Thursday 19 September 2024

Two Beginnings

Poul Anderson's Psychotechnic History opens during recovery from World War III in the 1960s in a still devastated Europe where street lights have not yet been restored, tattered people dwell in caves in the rubble, Liberators wear patchwork uniforms of a dozen armies, river pirates waylay barges and the Americans will ship a new blight preventative next year whereas the same author's Technic History opens during recovery from the Chaos in the mid-twenty-first century with exploration of the Saturnian System.

So there can be progress in future histories. What a contrast between these two beginnings. In both cases, history eventually progresses to interstellar civilizations unimaginable to those living at the beginnings.

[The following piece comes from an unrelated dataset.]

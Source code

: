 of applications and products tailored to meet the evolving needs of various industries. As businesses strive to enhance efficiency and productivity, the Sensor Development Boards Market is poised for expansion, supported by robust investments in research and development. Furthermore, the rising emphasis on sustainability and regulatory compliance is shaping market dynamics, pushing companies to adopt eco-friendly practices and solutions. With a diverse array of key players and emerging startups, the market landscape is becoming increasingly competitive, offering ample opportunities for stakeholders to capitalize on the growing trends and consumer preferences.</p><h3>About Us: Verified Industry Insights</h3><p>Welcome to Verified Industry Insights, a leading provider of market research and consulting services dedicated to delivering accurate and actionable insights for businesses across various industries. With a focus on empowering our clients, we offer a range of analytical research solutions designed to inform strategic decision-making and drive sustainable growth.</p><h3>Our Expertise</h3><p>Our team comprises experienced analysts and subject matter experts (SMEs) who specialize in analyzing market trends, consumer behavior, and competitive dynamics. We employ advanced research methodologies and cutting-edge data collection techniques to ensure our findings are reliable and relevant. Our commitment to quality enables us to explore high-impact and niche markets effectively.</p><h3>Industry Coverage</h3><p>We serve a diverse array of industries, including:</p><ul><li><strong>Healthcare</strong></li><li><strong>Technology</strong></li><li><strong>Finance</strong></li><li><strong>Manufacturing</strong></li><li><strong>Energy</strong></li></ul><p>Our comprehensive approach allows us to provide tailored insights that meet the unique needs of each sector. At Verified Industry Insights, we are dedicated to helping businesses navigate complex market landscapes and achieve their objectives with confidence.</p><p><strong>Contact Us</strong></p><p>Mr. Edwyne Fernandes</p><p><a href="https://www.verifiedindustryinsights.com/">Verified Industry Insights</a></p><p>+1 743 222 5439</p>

Will we survive the Chaos and avoid World War III?  

4 comments:

Sean M. Brooks said...

Kaor, Paul!

A hopeful good start in possibly recovering from the Chaos of our times would be if Elon Musk manages to found his Mars colony. The beginning of new nations off Earth would at least mean no longer stupidly keeping all our eggs in one basket!

Ad astra! Sean

paulshackley2017@gmail.com said...

Sean,

We need:

weather and communications satellites;

a laser defense system against comet and asteroid strikes;

mining of the Moon and asteroids;

self-sustaining space habitats;

exploration of the Solar System.

That said, I strongly suspect that Musk's Martian colony any time soon is a pipe dream, especially the idea that it would be the beginning of a new nation.

Paul.

Sean M. Brooks said...

Kaor, Paul!

I agree with all the things you listed. But that necessarily means human beings permanently leaving Earth and settling elsewhere in the Solar System if they are going to be achieved.

Nobody thought, when they were founded, that the wretched little settlements of Jamestown and Plymouth would help lead to the rise of the US, but they did!

So I am not going to be so dismissive of what might result from Musk founding a colony on Mars. He certainly seems to be dead serious about actually trying to do that.

We need real world DD Harrimans, Anson Guthries, or Nicholas van Rijns!

Ad astra! Sean

Jim Baerg said...

In Larry Niven's Known Space stories, space development was on the moon & asteroids mostly, with Mars a neglected backwater. That doesn't seem implausible to me, and I don't see it as a bad thing as long as we do get lot's of space development.